# WHAT YOU SHOULD DO:
Whenever "mathbf" appears in a line, please copy that line from the data.

* * * * *

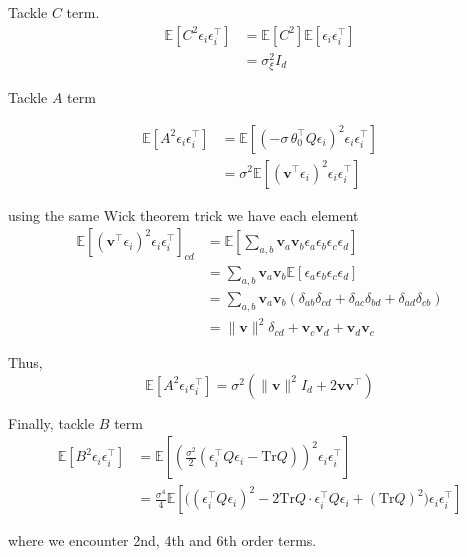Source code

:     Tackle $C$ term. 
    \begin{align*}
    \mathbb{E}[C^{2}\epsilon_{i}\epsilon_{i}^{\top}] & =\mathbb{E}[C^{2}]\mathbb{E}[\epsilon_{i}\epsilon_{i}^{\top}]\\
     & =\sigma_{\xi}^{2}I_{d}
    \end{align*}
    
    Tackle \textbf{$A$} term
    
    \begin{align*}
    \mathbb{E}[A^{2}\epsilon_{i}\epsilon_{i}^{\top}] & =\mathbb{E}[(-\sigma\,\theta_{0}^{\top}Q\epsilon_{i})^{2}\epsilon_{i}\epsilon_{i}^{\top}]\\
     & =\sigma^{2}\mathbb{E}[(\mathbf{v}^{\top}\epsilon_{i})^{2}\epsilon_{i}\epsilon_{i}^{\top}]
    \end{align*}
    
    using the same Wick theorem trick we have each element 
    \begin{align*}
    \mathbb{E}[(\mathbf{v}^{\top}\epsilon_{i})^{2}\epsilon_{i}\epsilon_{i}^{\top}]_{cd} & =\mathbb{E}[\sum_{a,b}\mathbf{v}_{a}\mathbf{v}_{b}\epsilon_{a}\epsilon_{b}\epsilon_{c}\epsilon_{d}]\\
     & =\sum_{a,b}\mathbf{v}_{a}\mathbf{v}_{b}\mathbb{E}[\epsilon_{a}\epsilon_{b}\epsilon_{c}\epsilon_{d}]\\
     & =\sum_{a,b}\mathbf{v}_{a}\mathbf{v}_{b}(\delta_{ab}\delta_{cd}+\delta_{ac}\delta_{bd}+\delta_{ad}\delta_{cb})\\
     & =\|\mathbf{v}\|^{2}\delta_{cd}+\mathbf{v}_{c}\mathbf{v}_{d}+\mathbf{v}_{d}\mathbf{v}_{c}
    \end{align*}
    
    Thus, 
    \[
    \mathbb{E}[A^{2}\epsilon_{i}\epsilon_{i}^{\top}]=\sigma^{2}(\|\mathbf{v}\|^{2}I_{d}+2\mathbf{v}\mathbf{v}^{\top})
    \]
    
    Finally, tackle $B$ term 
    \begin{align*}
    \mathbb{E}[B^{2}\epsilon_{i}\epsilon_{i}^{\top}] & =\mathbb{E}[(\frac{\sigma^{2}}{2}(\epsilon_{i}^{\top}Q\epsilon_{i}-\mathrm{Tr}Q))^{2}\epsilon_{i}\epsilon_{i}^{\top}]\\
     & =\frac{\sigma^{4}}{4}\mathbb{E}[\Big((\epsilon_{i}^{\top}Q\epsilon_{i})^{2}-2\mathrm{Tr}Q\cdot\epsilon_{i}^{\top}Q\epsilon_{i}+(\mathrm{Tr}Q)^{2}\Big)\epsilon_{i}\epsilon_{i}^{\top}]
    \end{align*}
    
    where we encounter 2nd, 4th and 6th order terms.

* * * * *

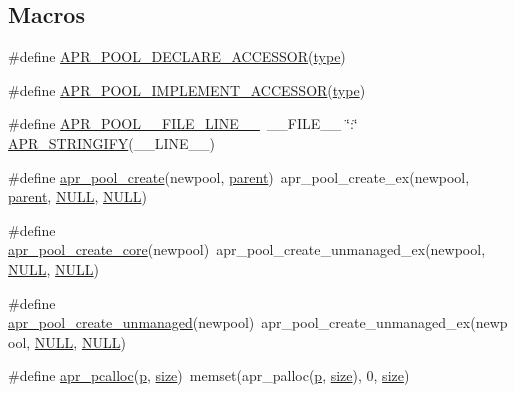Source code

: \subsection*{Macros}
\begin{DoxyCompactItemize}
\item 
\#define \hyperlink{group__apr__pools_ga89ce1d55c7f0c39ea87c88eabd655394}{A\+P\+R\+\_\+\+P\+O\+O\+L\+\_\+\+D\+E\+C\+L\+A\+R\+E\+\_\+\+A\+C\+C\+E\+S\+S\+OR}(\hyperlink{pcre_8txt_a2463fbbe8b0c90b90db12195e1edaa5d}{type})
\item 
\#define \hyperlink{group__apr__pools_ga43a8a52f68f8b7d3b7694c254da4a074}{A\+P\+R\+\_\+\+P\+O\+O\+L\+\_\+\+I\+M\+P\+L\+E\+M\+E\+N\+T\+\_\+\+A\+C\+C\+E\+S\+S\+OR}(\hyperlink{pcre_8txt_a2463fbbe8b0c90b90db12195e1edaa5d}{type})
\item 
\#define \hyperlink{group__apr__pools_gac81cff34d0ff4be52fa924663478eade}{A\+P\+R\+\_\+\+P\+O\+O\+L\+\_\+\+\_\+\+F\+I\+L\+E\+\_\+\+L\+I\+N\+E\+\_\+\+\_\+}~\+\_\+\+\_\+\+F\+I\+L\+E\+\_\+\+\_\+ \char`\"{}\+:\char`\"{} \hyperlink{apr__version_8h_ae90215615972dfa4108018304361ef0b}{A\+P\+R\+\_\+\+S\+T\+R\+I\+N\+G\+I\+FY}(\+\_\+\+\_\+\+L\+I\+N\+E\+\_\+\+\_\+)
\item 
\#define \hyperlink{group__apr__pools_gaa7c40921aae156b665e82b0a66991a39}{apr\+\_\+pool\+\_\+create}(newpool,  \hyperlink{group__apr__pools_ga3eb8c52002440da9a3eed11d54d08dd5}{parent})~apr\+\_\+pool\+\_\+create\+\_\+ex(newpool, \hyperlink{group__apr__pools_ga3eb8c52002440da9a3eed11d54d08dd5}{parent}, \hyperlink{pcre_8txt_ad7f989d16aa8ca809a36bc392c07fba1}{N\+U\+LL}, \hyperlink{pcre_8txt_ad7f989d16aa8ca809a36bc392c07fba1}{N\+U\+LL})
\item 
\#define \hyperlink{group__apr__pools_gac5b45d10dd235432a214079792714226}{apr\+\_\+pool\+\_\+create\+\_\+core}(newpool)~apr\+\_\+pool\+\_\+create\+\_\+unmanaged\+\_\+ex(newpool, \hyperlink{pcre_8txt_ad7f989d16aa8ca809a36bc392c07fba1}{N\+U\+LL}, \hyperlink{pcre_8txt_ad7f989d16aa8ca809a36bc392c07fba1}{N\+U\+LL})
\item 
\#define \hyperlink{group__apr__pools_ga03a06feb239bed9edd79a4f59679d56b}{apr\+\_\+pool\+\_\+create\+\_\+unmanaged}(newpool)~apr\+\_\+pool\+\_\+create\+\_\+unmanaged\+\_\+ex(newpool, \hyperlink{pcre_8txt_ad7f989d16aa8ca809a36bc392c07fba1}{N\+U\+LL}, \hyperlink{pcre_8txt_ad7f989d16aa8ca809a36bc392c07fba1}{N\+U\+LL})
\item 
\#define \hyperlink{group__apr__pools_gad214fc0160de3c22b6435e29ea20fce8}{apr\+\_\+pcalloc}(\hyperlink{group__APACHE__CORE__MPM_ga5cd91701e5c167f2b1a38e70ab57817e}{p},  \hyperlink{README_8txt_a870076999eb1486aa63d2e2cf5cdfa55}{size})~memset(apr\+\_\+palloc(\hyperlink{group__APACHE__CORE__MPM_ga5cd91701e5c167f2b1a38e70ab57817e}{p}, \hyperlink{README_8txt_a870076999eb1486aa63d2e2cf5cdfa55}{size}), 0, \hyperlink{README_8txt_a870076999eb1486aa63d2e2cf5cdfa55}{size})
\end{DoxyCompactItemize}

* * * * *

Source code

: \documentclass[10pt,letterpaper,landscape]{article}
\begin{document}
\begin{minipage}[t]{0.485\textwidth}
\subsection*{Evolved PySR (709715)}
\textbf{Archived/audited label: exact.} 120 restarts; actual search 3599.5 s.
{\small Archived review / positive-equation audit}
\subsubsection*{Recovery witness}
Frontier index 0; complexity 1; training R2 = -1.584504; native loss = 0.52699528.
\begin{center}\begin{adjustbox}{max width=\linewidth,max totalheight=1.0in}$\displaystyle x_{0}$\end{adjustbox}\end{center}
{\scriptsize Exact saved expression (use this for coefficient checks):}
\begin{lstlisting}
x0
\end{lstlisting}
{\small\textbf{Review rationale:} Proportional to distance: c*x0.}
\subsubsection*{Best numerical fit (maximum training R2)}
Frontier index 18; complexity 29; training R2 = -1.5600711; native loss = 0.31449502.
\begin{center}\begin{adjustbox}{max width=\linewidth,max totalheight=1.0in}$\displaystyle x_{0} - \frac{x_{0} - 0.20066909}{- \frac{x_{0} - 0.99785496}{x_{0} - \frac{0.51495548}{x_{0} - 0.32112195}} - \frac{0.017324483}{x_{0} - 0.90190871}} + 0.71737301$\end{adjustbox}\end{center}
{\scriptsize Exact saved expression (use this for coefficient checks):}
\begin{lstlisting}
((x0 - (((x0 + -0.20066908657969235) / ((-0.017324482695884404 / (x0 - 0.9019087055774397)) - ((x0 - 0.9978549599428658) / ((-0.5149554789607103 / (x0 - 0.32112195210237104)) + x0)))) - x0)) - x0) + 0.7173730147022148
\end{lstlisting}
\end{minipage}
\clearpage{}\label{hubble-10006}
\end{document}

* * * * *

# TASK OUTPUT:
     & =\sigma^{2}\mathbb{E}[(\mathbf{v}^{\top}\epsilon_{i})^{2}\epsilon_{i}\epsilon_{i}^{\top}]
    \mathbb{E}[(\mathbf{v}^{\top}\epsilon_{i})^{2}\epsilon_{i}\epsilon_{i}^{\top}]_{cd} & =\mathbb{E}[\sum_{a,b}\mathbf{v}_{a}\mathbf{v}_{b}\epsilon_{a}\epsilon_{b}\epsilon_{c}\epsilon_{d}]\\
     & =\sum_{a,b}\mathbf{v}_{a}\mathbf{v}_{b}\mathbb{E}[\epsilon_{a}\epsilon_{b}\epsilon_{c}\epsilon_{d}]\\
     & =\sum_{a,b}\mathbf{v}_{a}\mathbf{v}_{b}(\delta_{ab}\delta_{cd}+\delta_{ac}\delta_{bd}+\delta_{ad}\delta_{cb})\\
     & =\|\mathbf{v}\|^{2}\delta_{cd}+\mathbf{v}_{c}\mathbf{v}_{d}+\mathbf{v}_{d}\mathbf{v}_{c}
    \mathbb{E}[A^{2}\epsilon_{i}\epsilon_{i}^{\top}]=\sigma^{2}(\|\mathbf{v}\|^{2}I_{d}+2\mathbf{v}\mathbf{v}^{\top})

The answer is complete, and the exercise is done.